**AIM OF THE TASK:** Starting with the line that contains "- 📫 How to reach me: ...", reproduce each line through the end of the entries exactly as written.

**RECORDS FOR THE EXERCISE:**
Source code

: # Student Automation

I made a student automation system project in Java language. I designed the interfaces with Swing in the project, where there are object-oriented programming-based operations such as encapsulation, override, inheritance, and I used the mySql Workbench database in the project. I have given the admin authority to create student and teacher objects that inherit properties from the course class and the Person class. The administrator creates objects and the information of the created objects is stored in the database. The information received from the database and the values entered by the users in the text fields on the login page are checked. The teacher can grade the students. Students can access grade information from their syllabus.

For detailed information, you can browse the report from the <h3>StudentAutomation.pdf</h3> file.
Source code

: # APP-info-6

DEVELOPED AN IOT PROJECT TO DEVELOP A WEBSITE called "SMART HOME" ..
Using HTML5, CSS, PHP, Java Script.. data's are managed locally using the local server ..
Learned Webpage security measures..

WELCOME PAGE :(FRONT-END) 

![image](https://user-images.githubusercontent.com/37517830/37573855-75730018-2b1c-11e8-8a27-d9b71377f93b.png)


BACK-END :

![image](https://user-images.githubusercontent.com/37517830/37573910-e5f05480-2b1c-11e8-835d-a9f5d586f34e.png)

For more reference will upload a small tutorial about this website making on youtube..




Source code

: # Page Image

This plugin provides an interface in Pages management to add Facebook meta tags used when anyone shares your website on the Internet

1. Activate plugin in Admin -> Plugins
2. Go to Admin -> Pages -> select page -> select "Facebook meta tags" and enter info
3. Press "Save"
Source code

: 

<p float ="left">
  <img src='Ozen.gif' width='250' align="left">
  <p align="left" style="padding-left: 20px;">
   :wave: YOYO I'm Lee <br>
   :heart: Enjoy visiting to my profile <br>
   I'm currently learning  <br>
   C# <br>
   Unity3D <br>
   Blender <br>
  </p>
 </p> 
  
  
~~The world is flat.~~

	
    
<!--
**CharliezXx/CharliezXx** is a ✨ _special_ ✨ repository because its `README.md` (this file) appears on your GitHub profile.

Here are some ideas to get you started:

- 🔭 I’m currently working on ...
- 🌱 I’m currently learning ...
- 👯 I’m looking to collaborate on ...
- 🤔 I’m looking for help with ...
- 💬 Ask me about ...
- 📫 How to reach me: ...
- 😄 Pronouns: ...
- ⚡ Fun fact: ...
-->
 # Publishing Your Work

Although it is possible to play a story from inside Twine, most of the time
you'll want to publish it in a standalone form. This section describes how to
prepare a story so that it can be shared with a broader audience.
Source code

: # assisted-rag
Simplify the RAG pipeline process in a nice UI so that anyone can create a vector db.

**PROBLEM SOLUTION:**
- 📫 How to reach me: ...
- 😄 Pronouns: ...
- ⚡ Fun fact: ...
-->
 # Publishing Your Work

Although it is possible to play a story from inside Twine, most of the time
you'll want to publish it in a standalone form. This section describes how to
prepare a story so that it can be shared with a broader audience.
Source code

: # assisted-rag
Simplify the RAG pipeline process in a nice UI so that anyone can create a vector db.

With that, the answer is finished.